# Low sperm morphology...VERY SAD DAY!



## Baby1day

Went to RE today and was told that DH has 6% normal morphology and that we only have a 0.5% chance of conceiving on our own. Has anyone been pregnant when SO / DH had low morphology? I feel that the RE was basically just trying to scare us into doing IVF. We have chosen not to do IUI or IVF because the RE states with IUI we would only have a 1% chance of conceiving and it's $1000 each time and with IVF we would only have a 40% chance of conceiving and that's $12,000 each time. Now we're talking about adoption b/c at least that would guarantee us a child. Anyone else's DH / SO have low sperm morphology?


----------



## jack79

hi baby1day

What was ur husbands sperm count? If its high i think that can make a difference. 

Xx


----------



## threebirds

The other thing to bear in mind is semen analysis can change. It can be improvec with diet, moderate exercise and cutting out caffine & booze. It can also just vary at different points in time. Does he take any multivitamin? There are ones specifically for male fertility. You are right to look at all options but this is not necessarily end of the ttc road either. My DH has low count & quality (the figures have differeda bit each time he has given a sample). We have had 2 natural pregs (although sadly these ended in mc).

Good luck with whatever route you take.


----------



## WhiteOrchid24

Hi Baby1day,

My DH recently had his first SA done and we found out that he had 0% normal morphology :( That being said our Dr (GP not a FS) was still very encouraging and positive that it could be changed since he had a good count. He suggested more exercise and cutting out all alcohol and trying to reduce any stress. For many years now my husband has also had a tooth infection in his gum from an old root canal and the Dr said if that was the case that could potentially affect the morphology as well so my DH has just had mouth surgery done to fix that and is on a course of antibiotics, so keeping fingers crossed that we might see a change in 3 months.

Although our diagnosis was bad the Dr was still confident so we are at this point still positive that we can change things around. We have a 3 year old son that we conceived naturally 4 years ago after 5 months of trying so we have no idea at what point his morphology changed but for all we know it's always been bad. As our Dr said you only need 1 little sperm to make things work so try and keep your chin up although I understand how you feel. I've also read other articles about men's morphology improving and to be honest I've also read that 6% isn't that bad, especially if the count is good so fingers crossed for you.

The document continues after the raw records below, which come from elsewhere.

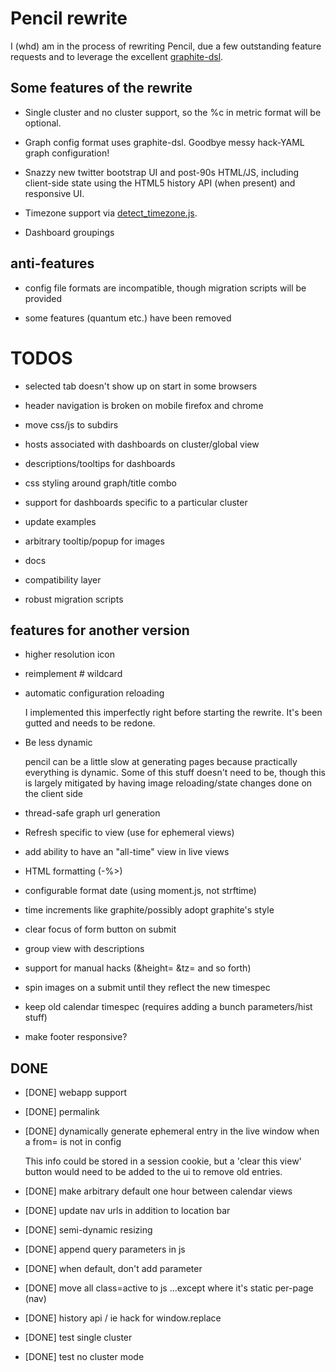 # Pencil rewrite

I (whd) am in the process of rewriting Pencil, due a few outstanding feature
requests and to leverage the excellent [graphite-dsl](https://github.com/ripienaar/graphite-graph-dsl/).

## Some features of the rewrite

* Single cluster and no cluster support, so the %c in metric format will be optional.

* Graph config format uses graphite-dsl. Goodbye messy hack-YAML graph configuration!

* Snazzy new twitter bootstrap UI and post-90s HTML/JS, including client-side
  state using the HTML5 history API (when present) and responsive UI.

* Timezone support via [detect_timezone.js](http://www.pageloom.com/automatic-timezone-detection-with-javascript).

* Dashboard groupings

## anti-features

* config file formats are incompatible, though migration scripts will be provided

* some features (quantum etc.) have been removed

# TODOS

* selected tab doesn't show up on start in some browsers

* header navigation is broken on mobile firefox and chrome

* move css/js to subdirs

* hosts associated with dashboards on cluster/global view

* descriptions/tooltips for dashboards

* css styling around graph/title combo

* support for dashboards specific to a particular cluster

* update examples

* arbitrary tooltip/popup for images

* docs

* compatibility layer

* robust migration scripts

## features for another version

* higher resolution icon

* reimplement # wildcard

* automatic configuration reloading

  I implemented this imperfectly right before starting the rewrite. It's been
  gutted and needs to be redone.

* Be less dynamic 

  pencil can be a little slow at generating pages because practically everything
  is dynamic. Some of this stuff doesn't need to be, though this is largely
  mitigated by having image reloading/state changes done on the client side

* thread-safe graph url generation

* Refresh specific to view (use <unit> for ephemeral views)

* add ability to have an "all-time" view in live views

* HTML formatting (-%>)

* configurable format date (using moment.js, not strftime)

* time increments like graphite/possibly adopt graphite's style

* clear focus of form button on submit

* group view with descriptions

* support for manual hacks (&height= &tz= and so forth)

* spin images on a submit until they reflect the new timespec

* keep old calendar timespec (requires adding a bunch parameters/hist stuff)

* make footer responsive?

## DONE

* [DONE] webapp support

* [DONE] permalink

* [DONE] dynamically generate ephemeral entry in the live window when a from= is not in config

  This info could be stored in a session cookie, but a 'clear this view' button
  would need to be added to the ui to remove old entries.

* [DONE] make arbitrary default one hour between calendar views

* [DONE] update nav urls in addition to location bar

* [DONE] semi-dynamic resizing

* [DONE] append query parameters in js

* [DONE] when default, don't add parameter

* [DONE] move all class=active to js
  ...except where it's static per-page (nav)

* [DONE] history api / ie hack for window.replace

* [DONE] test single cluster 

* [DONE] test no cluster mode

Sorry I can't offer more advice but I'm here to talk to cause I do understand how you feel. I was in complete shock when we got the test results. :hugs:


----------



## Briss

My DH has very low sperm count and poor everything but even then our FS said we could conceive naturally though it's unlikely and pushed us for IVF. we are not ready for IVF yet so my DH quit beer, lost weight and now exercising a lot and on a huge list of supplements. we will be checking his SA in July to decide what we are going to do. depending on his result


----------



## Baby1day

Thank you all for replying. You have given me some hope. DH's total count is 129.5 million. I think normal is 130 million or greater. So, his isn't too bad. Motility is 56%, which is pretty good too. He has been taking a multivitamin for about 7 months now but FS told us he should take megaman multivitamin to help reproductive health so he just started on that this am. He also is going to cut back on the beer and he quit smoking last November so hopefully that will all help too. Btw, this SA is from 3/2012. We were seeing a FS in FL when we were living there and she basically said his morphology was good but not the best. So, we thought there really was nothing wrong with us. Then we moved out here to CO las June and we just decided to see a FS again and bring in our results from last year and he basically said his morphology is bad bad bad and basically we don't have a chance naturally. So, anyway, hopefully with DH's lifestyle changes his results will improve. Thanks again ladies :)


----------



## jack79

Hi

Anything over 20 million per ml is normal so your dh has a very high count! My husband has a similar count and we were told it could still happen naturally. We've been ttc for 3.5 yrs though and still nothing. We're starting ivf next month. 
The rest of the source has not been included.